Crash! The right leaf of the massive stone gate shattered off its crude, ancient hinge and was driven in against the stones that braced it. Through the opening, Su Thuar and his brutal horde came pouring.

“The city’s ours,” yelled the Venusian. “Kill all the Futuremen and the telepicture fools — but not the women.”

It was that command and its hideous implications that exploded cold fury in Curt Newton’s brain. He sprang forward with his little group of comrades to stem the entrance of the invaders.

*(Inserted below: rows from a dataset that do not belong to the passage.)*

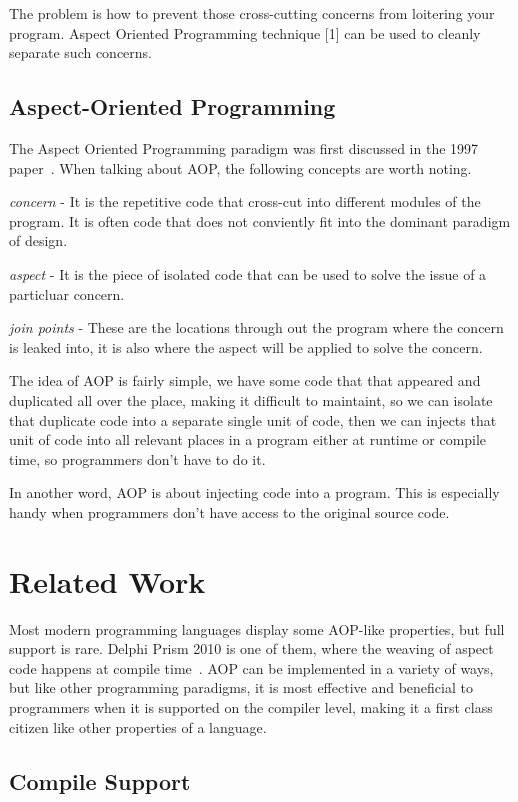The problem is how to prevent those cross-cutting concerns from loitering your program. Aspect Oriented Programming technique [1] can be used to cleanly separate such concerns.

\subsection{Aspect-Oriented Programming}
The Aspect Oriented Programming paradigm was first discussed in the 1997 paper~\cite{aop}. When talking about AOP, the following concepts are worth noting.

{\em concern} - It is the repetitive code that cross-cut into different modules of the program. It is often code that does not conviently fit into the dominant paradigm of design.

{\em aspect} - It is the piece of isolated code that can be used to solve the issue of a particluar concern.

{\em join points} - These are the locations through out the program where the concern is leaked into, it is also where the aspect will be applied to solve the concern.

The idea of AOP is fairly simple, we have some code that that appeared and duplicated all over the place, making it difficult to maintaint, so we can isolate that duplicate code into a separate single unit of code, then we can injects that  unit of code into all relevant places in a program either at runtime or compile time, so programmers don't have to do it.

In another word, AOP is about injecting code into a program. This is especially handy when programmers don't have access to the original source code.

\section{Related Work}Most modern programming languages display some AOP-like properties, but full support is rare. Delphi Prism 2010 is one of them, where the weaving of aspect code happens at compile time~\cite{delphi_prism2010}. AOP can be implemented in a variety of ways, but like other programming paradigms, it is most effective and beneficial to programmers when it is supported on the compiler level, making it a first class citizen like other properties of a language.

\subsection{Compile Support}

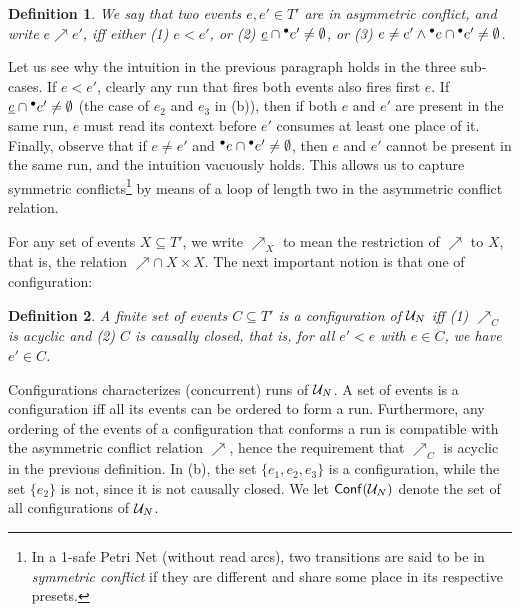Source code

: \documentclass[11pt,a4paper]{article}
\newtheorem{definition}{Definition}
\newcommand{\conf}[1]{\ensuremath{\mathsf{Conf}(#1)}}
\newcommand{\confl}{\ensuremath{\mathord{\#}}}
\newcommand{\evolves}{{\ensuremath{\ \sqsubseteq \ }}}
\begin{document}
\begin{definition}
\label{def:asymmetric.conflict}
We say that two events $e, e' \in T'$ are in \emph{asymmetric conflict}, and
write $e \nearrow e'$, iff either (1) $e < e'$, or (2) $\underline{e} \cap {}^\bullet e'
\not= \emptyset$, or (3) $e \not= e' \land {}^\bullet e \cap {}^\bullet e' \not=
\emptyset$.
\end{definition}

Let us see why the intuition in the previous paragraph holds in the three
sub-cases.  If $e < e'$, clearly any run that fires both events also fires
first $e$.  If $\underline{e} \cap {}^\bullet e' \not = \emptyset$ (the case of $e_2$ and
$e_3$ in  (b)), then if both $e$ and $e'$ are present in the same
run, $e$ must read its context before $e'$ consumes at least one place of it.
Finally, observe that if $e \not = e'$ and ${}^\bullet e \cap {}^\bullet e' \not =
\emptyset$, then $e$ and $e'$ cannot be present in the same run, and the
intuition vacuously holds.  This allows us to capture symmetric
conflicts\footnote{In a 1-safe Petri Net (without read arcs), two transitions
are said to be in \emph{symmetric conflict} if they are different and share
some place in its respective presets.} by means of a loop of length two in the
asymmetric conflict relation.

For any set of events $X \subseteq T'$, we write $\nearrow_X$ to mean the
restriction of $\nearrow$ to $X$, that is, the relation $\nearrow \cap \ X
\times X$.  The next important notion is that one of configuration:

\begin{definition}
A finite set of events $C \subseteq T'$ is a \emph{configuration} of $\mathcal{U}_{N}$
iff (1) $\nearrow_C$ is acyclic and (2) $C$ is causally closed, that is, for
all $e' < e$ with $e \in C$, we have $e' \in C$.
\end{definition}

Configurations characterizes (concurrent) runs of $\mathcal{U}_{N}$.  A set of events is
a configuration iff all its events can be ordered to form a run.  Furthermore,
any ordering of the events of a configuration that conforms a run is compatible
with the asymmetric conflict relation $\nearrow$, hence the requirement that
$\nearrow_C$ is acyclic in the previous definition.  In  (b), the
set $\{e_1, e_2, e_3\}$ is a configuration, while the set $\{e_2\}$ is not,
since it is not causally closed.  We let $\conf{\unf N}$ denote the set of all
configurations of $\mathcal{U}_{N}$.

\FIXME{Present here $\evolves$ and $\confl$}
\end{document}
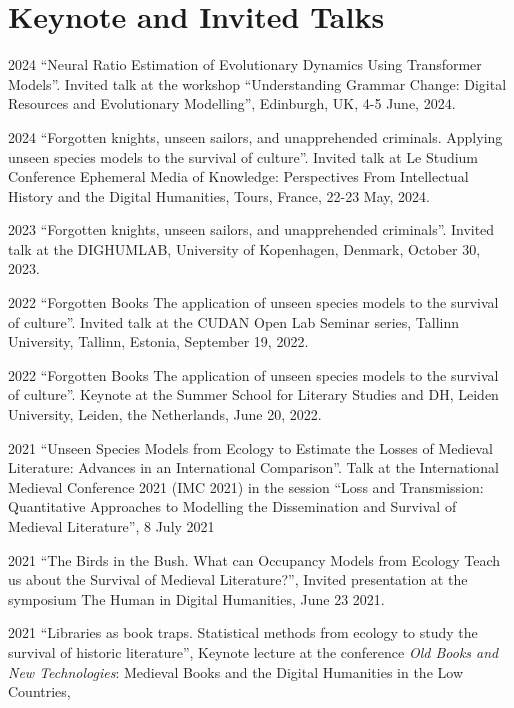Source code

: \documentclass[12pt,letterpaper]{report}
\begin{document}
\section*{Keynote and Invited Talks}
\begin{tablist}
\item[2024] \tab{}``Neural Ratio Estimation of Evolutionary Dynamics Using
  Transformer Models''. Invited talk at the workshop ``Understanding Grammar
  Change: Digital Resources and Evolutionary Modelling'', Edinburgh, UK, 4-5
  June, 2024. 
\item[2024] \tab{}``Forgotten knights, unseen sailors, and unapprehended
  criminals. Applying unseen species models to the survival of culture''.
  Invited talk at Le Studium Conference Ephemeral Media of Knowledge:
  Perspectives From Intellectual History and the Digital Humanities, Tours,
  France, 22-23 May, 2024.
\item[2023] \tab{}``Forgotten knights, unseen sailors, and unapprehended
  criminals''. Invited talk at the DIGHUMLAB, University of Kopenhagen, Denmark,
  October 30, 2023.
\item[2022] \tab{}``Forgotten Books The application of unseen species models to the
  survival of culture''. Invited talk at the CUDAN Open Lab Seminar series, Tallinn
  University, Tallinn, Estonia, September 19, 2022.
\item[2022] \tab{}``Forgotten Books The application of unseen species models to the
  survival of culture''. Keynote at the Summer School for Literary Studies and DH, Leiden
  University, Leiden, the Netherlands, June 20, 2022.
\item[2021] \tab{}``Unseen Species Models from Ecology to Estimate the Losses of Medieval
  Literature: Advances in an International Comparison''. Talk at the International
  Medieval Conference 2021 (IMC 2021) in the session “Loss and Transmission: Quantitative
  Approaches to Modelling the Dissemination and Survival of Medieval Literature”, 8 July
  2021
\item[2021] \tab{}``The Birds in the Bush. What can Occupancy Models from Ecology Teach us
  about the Survival of Medieval Literature?'', Invited presentation at the symposium The
  Human in Digital Humanities, June 23 2021. 
\item[2021] \tab{}``Libraries as book traps. Statistical methods from ecology to study the
  survival of historic literature'', Keynote lecture at the conference \textit{Old Books
    and New Technologies}: Medieval Books and the Digital Humanities in the Low Countries,

\end{tablist}
\end{document}
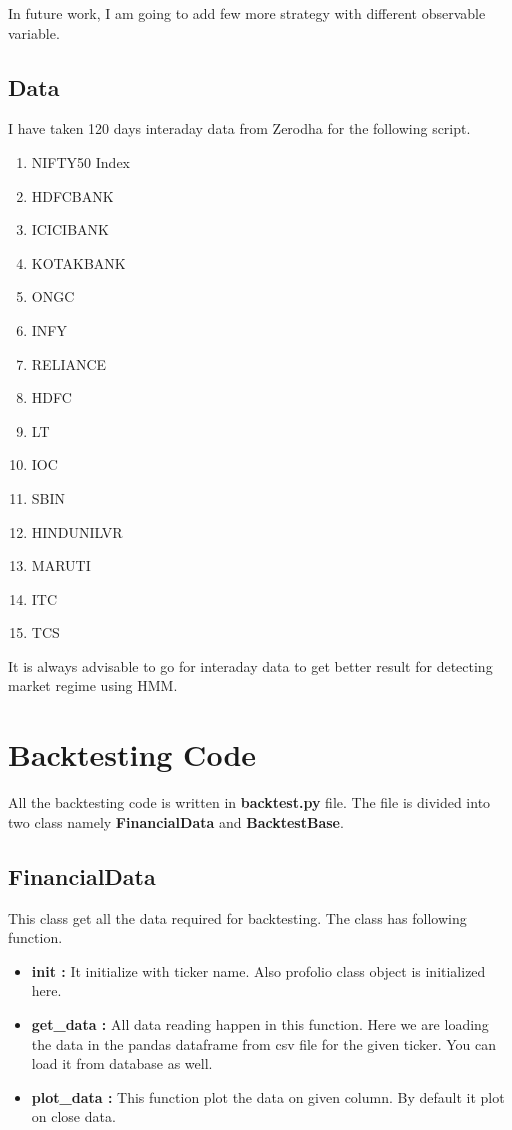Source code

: \documentclass{report}
\begin{document}
In future work, I am going to add few more strategy with different observable variable.

\section{Data}

I have taken 120 days interaday data from Zerodha for the following script.
\begin{enumerate}
  	\item NIFTY50 Index
  	\item HDFCBANK
	\item ICICIBANK
	\item KOTAKBANK
	\item ONGC
	\item INFY
	\item RELIANCE
	\item HDFC
	\item LT
	\item IOC
	\item SBIN
	\item HINDUNILVR
	\item MARUTI
	\item ITC
	\item TCS
\end{enumerate}
It is always advisable to go for interaday data to get better result for detecting market regime using HMM.


\chapter{Backtesting Code}
All the backtesting code is written in \textbf{backtest.py} file. The file is divided into two class namely \textbf{FinancialData} and \textbf{BacktestBase}.

\section{FinancialData}
This class get all the data required for backtesting.
The class has following function.
\begin{itemize}
  \item \textbf{init :}
  It initialize with ticker name. Also profolio class object is initialized here.
  \item \textbf{get\_data :}
  All data reading happen in this function.
  Here we are loading the data in the pandas dataframe from csv file for the given ticker. You can load it from database 
  as well.
  \item \textbf{plot\_data :}
  This function plot the data on given column. By default it plot on close data.
\end{itemize}
\end{document}
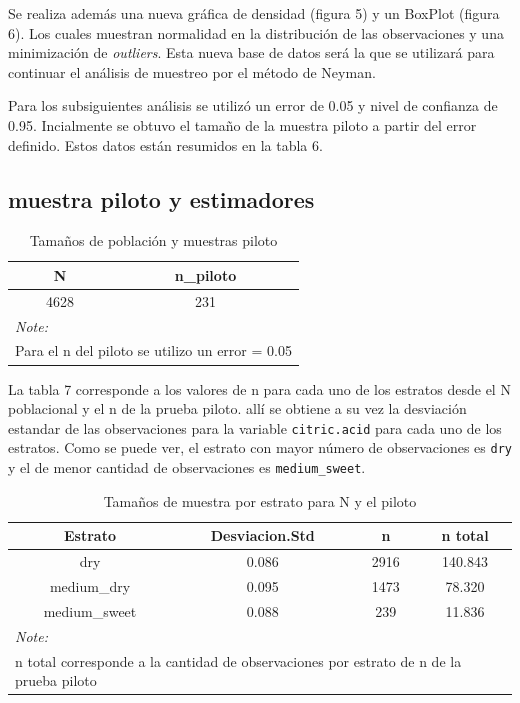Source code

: \documentclass[
]{article}
\begin{document}
Se realiza además una nueva gráfica de densidad (figura 5) y un BoxPlot
(figura 6). Los cuales muestran normalidad en la distribución de las
observaciones y una minimización de \emph{outliers}. Esta nueva base de
datos será la que se utilizará para continuar el análisis de muestreo
por el método de Neyman.

Para los subsiguientes análisis se utilizó un error de 0.05 y nivel de
confianza de 0.95. Incialmente se obtuvo el tamaño de la muestra piloto
a partir del error definido. Estos datos están resumidos en la tabla 6.

\hypertarget{muestra-piloto-y-estimadores}{%
\subsection{muestra piloto y
estimadores}\label{muestra-piloto-y-estimadores}}

\begin{table}[!h]

\caption{\label{tab:tabla 2 inicial}Tamaños de población y muestras piloto}
\centering
\fontsize{8}{10}\selectfont
\begin{tabular}[t]{c|c}
\hline
N & n\_piloto\\
\hline
\rowcolor{gray!6}  4628 & 231\\
\hline
\multicolumn{2}{l}{\textit{Note: }}\\
\multicolumn{2}{l}{Para el n del piloto se utilizo un error = 0.05}\\
\end{tabular}
\end{table}

La tabla 7 corresponde a los valores de n para cada uno de los estratos
desde el N poblacional y el n de la prueba piloto. allí se obtiene a su
vez la desviación estandar de las observaciones para la variable
\texttt{citric.acid} para cada uno de los estratos. Como se puede ver,
el estrato con mayor número de observaciones es \texttt{dry} y el de
menor cantidad de observaciones es \texttt{medium\_sweet}.

\begin{table}[!h]

\caption{\label{tab:n para N y piloto}Tamaños de muestra por estrato para N y el piloto}
\centering
\fontsize{8}{10}\selectfont
\begin{tabular}[t]{c|c|c|c}
\hline
Estrato & Desviacion.Std & n & n total\\
\hline
\rowcolor{gray!6}  dry & 0.086 & 2916 & 140.843\\
\hline
medium\_dry & 0.095 & 1473 & 78.320\\
\hline
\rowcolor{gray!6}  medium\_sweet & 0.088 & 239 & 11.836\\
\hline
\multicolumn{4}{l}{\textit{Note: }}\\
\multicolumn{4}{l}{n total corresponde a la cantidad de observaciones por estrato de n de la prueba piloto}\\
\end{tabular}
\end{table}
\end{document}
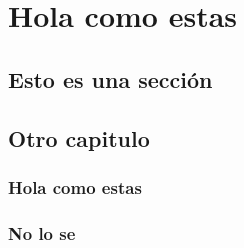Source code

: \documentclass[../main.tex]{subfiles}
\begin{document}
    \chapter{Hola como estas}

    \lipsum[2]

    \section{Esto es una sección}

    \lipsum[1]

    \section{Otro capitulo}

    \lipsum[1]
    \subsection{Hola como estas}
    \subsection*{No lo se}
\end{document}
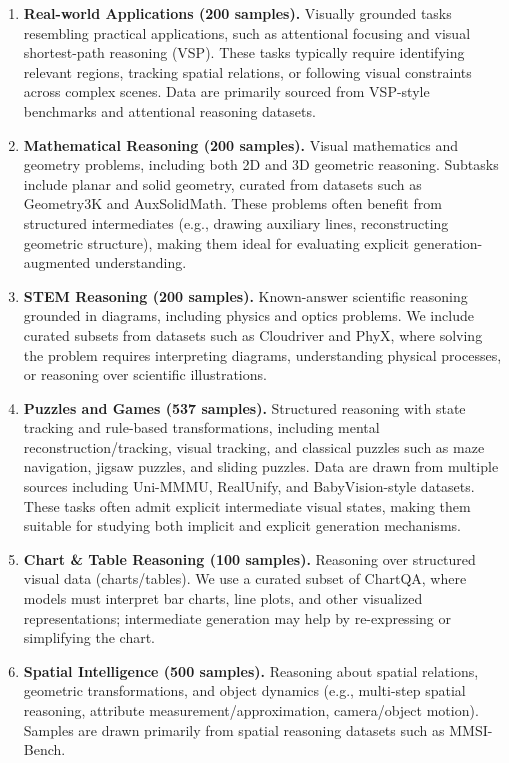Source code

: \documentclass{article}
\theoremstyle{plain}
\theoremstyle{definition}
\theoremstyle{remark}
\begin{document}
\begin{enumerate}
    \item \textbf{Real-world Applications (200 samples).} Visually grounded tasks resembling practical applications, such as attentional focusing and visual shortest-path reasoning (VSP). These tasks typically require identifying relevant regions, tracking spatial relations, or following visual constraints across complex scenes. Data are primarily sourced from VSP-style benchmarks and attentional reasoning datasets.

    \item \textbf{Mathematical Reasoning (200 samples).} Visual mathematics and geometry problems, including both 2D and 3D geometric reasoning. Subtasks include planar and solid geometry, curated from datasets such as Geometry3K and AuxSolidMath. These problems often benefit from structured intermediates (e.g., drawing auxiliary lines, reconstructing geometric structure), making them ideal for evaluating explicit generation-augmented understanding.

    \item \textbf{STEM Reasoning (200 samples).} Known-answer scientific reasoning grounded in diagrams, including physics and optics problems. We include curated subsets from datasets such as Cloudriver and PhyX, where solving the problem requires interpreting diagrams, understanding physical processes, or reasoning over scientific illustrations.

    \item \textbf{Puzzles and Games (537 samples).} Structured reasoning with state tracking and rule-based transformations, including mental reconstruction/tracking, visual tracking, and classical puzzles such as maze navigation, jigsaw puzzles, and sliding puzzles. Data are drawn from multiple sources including Uni-MMMU, RealUnify, and BabyVision-style datasets. These tasks often admit explicit intermediate visual states, making them suitable for studying both implicit and explicit generation mechanisms.

    \item \textbf{Chart \& Table Reasoning (100 samples).} Reasoning over structured visual data (charts/tables). We use a curated subset of ChartQA, where models must interpret bar charts, line plots, and other visualized representations; intermediate generation may help by re-expressing or simplifying the chart.

    \item \textbf{Spatial Intelligence (500 samples).} Reasoning about spatial relations, geometric transformations, and object dynamics (e.g., multi-step spatial reasoning, attribute measurement/approximation, camera/object motion). Samples are drawn primarily from spatial reasoning datasets such as MMSI-Bench.


\end{enumerate}
\end{document}
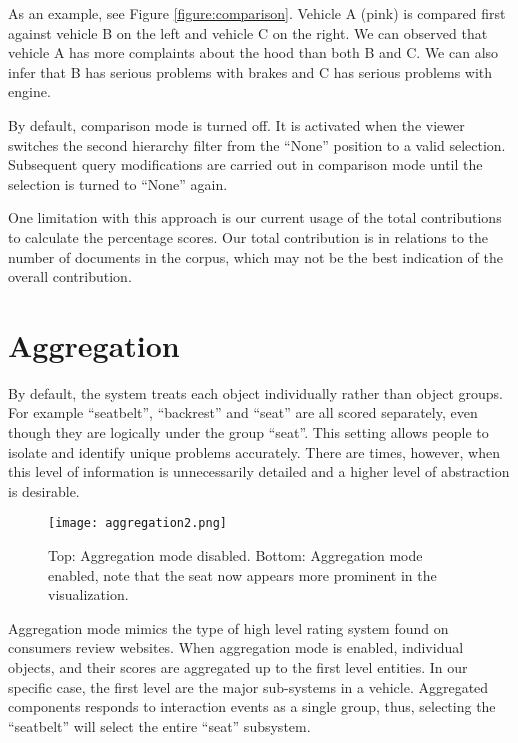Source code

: 
As an example, see Figure \ref{figure:comparison}. Vehicle A (pink) is compared
first against vehicle B on the left and vehicle C on the right. We can observed
that vehicle A has more complaints about the hood than both B and C. We can also
infer that B has serious problems with brakes and C has serious problems with
engine.
 
By default, comparison mode is turned off. It is activated when the viewer
switches the second hierarchy filter from the ``None'' position to a valid
selection. Subsequent query modifications are carried out in comparison mode
until the selection is turned to ``None'' again.

One limitation with this approach is our current usage of the total
contributions to calculate the percentage scores. Our total contribution is in
relations to the number of documents in the corpus, which may not be
the best indication of the overall contribution.

 
 
 
\section{Aggregation}
By default, the system treats each object individually rather than object
groups. For example ``seatbelt'', ``backrest'' and ``seat'' are all scored
separately, even though they are logically under the group ``seat''. This
setting allows people to isolate and identify unique problems accurately. There
are times, however, when this level of information is unnecessarily detailed and
a higher level of abstraction is desirable.

	\begin{figure}
	 \centering  
	 \texttt{[image: aggregation2.png]}
	 \caption[Aggregation View]{Top: Aggregation mode disabled. Bottom: Aggregation
	 mode enabled, note that the seat now appears more prominent in the visualization.}
	 \label{figure:aggregation}
	\end{figure}
	
Aggregation mode mimics the type of high level rating system found on consumers
review websites. When aggregation mode is enabled, individual objects, and their
scores are aggregated up to the first level entities. In our specific case, the 
first level are the major sub-systems in a vehicle. Aggregated components
responds to interaction events as a single group, thus, selecting the
``seatbelt'' will select the entire ``seat'' subsystem.

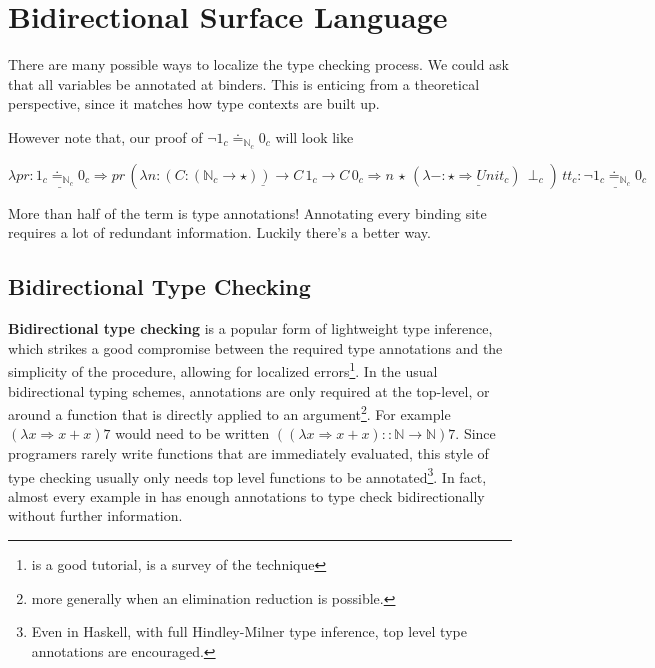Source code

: \section{Bidirectional Surface Language}

There are many possible ways to localize the type checking process.
We could ask that all variables be annotated at binders.
This is enticing from a theoretical perspective, since it matches how type contexts are built up.

However note that, our proof of $\lnot1_{c}\doteq_{\mathbb{N}_{c}}0_{c}$ will look like

$\lambda pr\underline{:1_{c}\doteq_{\mathbb{N}_{c}}0_{c}}\Rightarrow pr\,\left(\lambda n:\underline{\left(C:\left(\mathbb{N}_{c}\rightarrow\star\right)\right)\rightarrow C\,1_{c}\rightarrow C\,0_{c}}\Rightarrow n\,\star\,(\lambda-:\underline{\star\Rightarrow Unit_{c}})\,\perp_{c}\right)\,tt_{c}:\underline{\lnot1_{c}\doteq_{\mathbb{N}_{c}}0_{c}}$

More than half of the term is type annotations!
Annotating every binding site requires a lot of redundant information.
Luckily there's a better way.

\subsection{Bidirectional Type Checking}

\textbf{Bidirectional type checking} is a popular form of lightweight type inference, which strikes a good compromise between the required type annotations and the simplicity of the procedure, allowing for localized errors\footnote{\cite{christiansen2013bidirectional} is a good tutorial, \cite{10.1145/3450952} is a survey of the technique}.
In the usual bidirectional typing schemes, annotations are only required at the top-level, or around a function that is directly applied to an argument\footnote{more generally when an elimination reduction is possible.}.
For example $(\lambda x\Rightarrow x+x)7$ would need to be written $\left((\lambda x\Rightarrow x+x)::\mathbb{N}\rightarrow\mathbb{N}\right)7$.
Since programers rarely write functions that are immediately evaluated, this style of type checking usually only needs top level functions to be annotated\footnote{Even in Haskell, with full Hindley-Milner type inference, top level type annotations are encouraged.}.
In fact, almost every example in  has enough annotations to type check bidirectionally without further information.


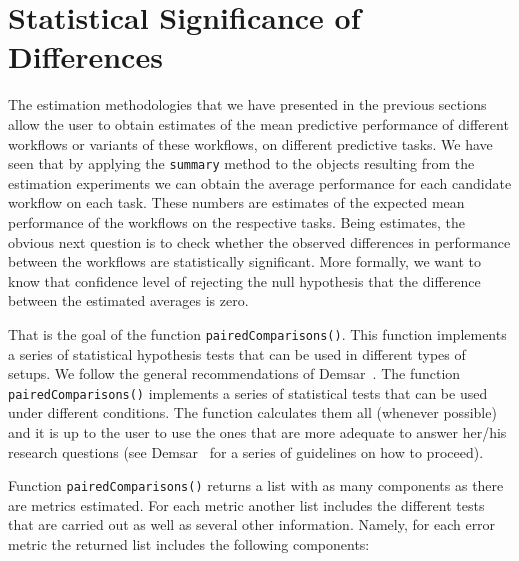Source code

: \documentclass[10pt,a4paper]{article}\usepackage[]{graphicx}\usepackage[]{color}
\begin{document}
\section{Statistical Significance of Differences}

The estimation methodologies that we have presented in the previous
sections allow the user to obtain estimates of the mean predictive
performance of different workflows or variants of these workflows, on
different predictive tasks. We have seen that by applying the
\texttt{summary} method to the objects resulting from the estimation experiments
we can obtain the average performance for each candidate workflow on
each task. These numbers are estimates of the expected mean
performance of the workflows on the respective tasks. Being estimates,
the obvious next question is to check whether the observed differences
in performance between the workflows are statistically
significant. More formally, we want to know that confidence level of rejecting the null hypothesis that the difference between the estimated averages is zero.

That is the goal of the function
\texttt{pairedComparisons()}. This function implements a series of statistical hypothesis tests that can be used in different types of setups. We follow the general recommendations of Demsar~\cite{Dem06}. The function \texttt{pairedComparisons()} implements a series of statistical tests that can be used under different conditions. The function calculates them all (whenever possible) and it is up to the user to use the ones that are more adequate to answer her/his research questions (see Demsar~\cite{Dem06} for a series of guidelines on how to proceed).

Function \texttt{pairedComparisons()} returns a list with as many components as there are metrics estimated. For each metric another list includes the different tests that are carried out as well as several other information. Namely, for each error metric the returned list includes the following components:
\end{document}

Blown-gun darts whistled past his face. He was seeking Su Thuar, but in the cramped, choked confusion of that staggering fight, he came face to face not with the Venusian but with Jos Vakos, the Jovian.

The Jovian’s green face was a brutal, distorted mask of ferocity as he raised his stone-studded war-club for a shattering blow.

Curt Newton ducked and stabbed upward under his opponent’s descending arm. The slim glass blade of the sword ripped into the Jovian’s heart, and he staggered and fell. “There ain’t enough of us,” Ezra Gurney was panting as he fought beside Curt in the narrow combat. “They’re pushing us back.”